[Opening Input section]

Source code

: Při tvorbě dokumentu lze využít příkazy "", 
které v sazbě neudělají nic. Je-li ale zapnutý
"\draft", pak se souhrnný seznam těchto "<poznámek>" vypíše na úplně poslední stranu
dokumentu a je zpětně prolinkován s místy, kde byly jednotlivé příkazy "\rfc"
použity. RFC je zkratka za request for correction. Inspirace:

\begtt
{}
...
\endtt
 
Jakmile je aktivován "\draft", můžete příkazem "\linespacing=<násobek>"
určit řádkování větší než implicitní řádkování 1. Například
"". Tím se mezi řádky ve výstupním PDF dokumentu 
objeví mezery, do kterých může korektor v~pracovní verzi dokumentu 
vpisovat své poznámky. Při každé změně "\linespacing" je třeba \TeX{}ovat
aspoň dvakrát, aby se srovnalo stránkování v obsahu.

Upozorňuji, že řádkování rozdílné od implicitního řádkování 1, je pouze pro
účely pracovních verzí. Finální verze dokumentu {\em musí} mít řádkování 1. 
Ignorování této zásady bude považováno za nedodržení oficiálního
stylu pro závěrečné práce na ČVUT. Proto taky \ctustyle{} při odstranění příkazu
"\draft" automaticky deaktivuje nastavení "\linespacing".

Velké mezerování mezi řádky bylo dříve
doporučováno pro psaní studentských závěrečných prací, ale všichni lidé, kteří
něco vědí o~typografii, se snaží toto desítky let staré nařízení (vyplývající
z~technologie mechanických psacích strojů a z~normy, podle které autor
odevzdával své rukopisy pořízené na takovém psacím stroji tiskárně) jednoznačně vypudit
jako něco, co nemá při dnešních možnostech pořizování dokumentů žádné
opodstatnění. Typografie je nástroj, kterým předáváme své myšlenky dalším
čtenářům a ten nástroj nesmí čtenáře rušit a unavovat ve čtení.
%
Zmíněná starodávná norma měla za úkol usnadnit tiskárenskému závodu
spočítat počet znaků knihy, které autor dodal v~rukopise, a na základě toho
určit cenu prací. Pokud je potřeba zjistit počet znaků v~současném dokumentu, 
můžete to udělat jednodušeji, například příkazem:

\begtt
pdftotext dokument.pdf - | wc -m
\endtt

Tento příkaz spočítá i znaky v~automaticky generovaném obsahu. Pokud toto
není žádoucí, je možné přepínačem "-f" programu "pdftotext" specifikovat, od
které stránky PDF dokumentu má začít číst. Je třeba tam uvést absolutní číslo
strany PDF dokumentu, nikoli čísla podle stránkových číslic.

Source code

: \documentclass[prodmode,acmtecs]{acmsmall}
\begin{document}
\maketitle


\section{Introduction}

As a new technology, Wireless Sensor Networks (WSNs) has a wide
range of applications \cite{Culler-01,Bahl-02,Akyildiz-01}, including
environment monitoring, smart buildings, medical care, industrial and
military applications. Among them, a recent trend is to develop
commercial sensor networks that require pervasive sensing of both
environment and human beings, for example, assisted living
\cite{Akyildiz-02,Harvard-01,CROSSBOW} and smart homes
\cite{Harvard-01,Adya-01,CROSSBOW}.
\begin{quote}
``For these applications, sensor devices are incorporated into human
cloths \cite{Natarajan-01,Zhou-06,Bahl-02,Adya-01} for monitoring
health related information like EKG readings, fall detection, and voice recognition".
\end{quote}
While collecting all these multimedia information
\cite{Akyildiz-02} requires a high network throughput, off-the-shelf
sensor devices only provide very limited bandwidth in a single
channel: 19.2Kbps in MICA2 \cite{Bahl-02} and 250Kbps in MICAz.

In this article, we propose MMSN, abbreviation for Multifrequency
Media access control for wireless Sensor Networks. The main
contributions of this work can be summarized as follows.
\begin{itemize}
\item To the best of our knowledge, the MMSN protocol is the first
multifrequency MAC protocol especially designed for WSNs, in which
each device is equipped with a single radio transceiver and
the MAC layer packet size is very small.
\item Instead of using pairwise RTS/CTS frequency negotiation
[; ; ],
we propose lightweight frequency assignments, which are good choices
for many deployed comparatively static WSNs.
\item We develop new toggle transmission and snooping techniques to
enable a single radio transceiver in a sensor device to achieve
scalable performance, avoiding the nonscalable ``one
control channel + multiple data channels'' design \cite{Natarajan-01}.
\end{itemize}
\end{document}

[Closing Input section]

■ Problem to solve ■
In the data above, start at the line that has "určit cenu prací.", stop after the line that has "není žádoucí, je", and print every line in between exactly as it stands.

■ Answer for the task ■
určit cenu prací. Pokud je potřeba zjistit počet znaků v~současném dokumentu, 
můžete to udělat jednodušeji, například příkazem:

\begtt
pdftotext dokument.pdf - | wc -m
\endtt

Tento příkaz spočítá i znaky v~automaticky generovaném obsahu. Pokud toto
není žádoucí, je možné přepínačem "-f" programu "pdftotext" specifikovat, od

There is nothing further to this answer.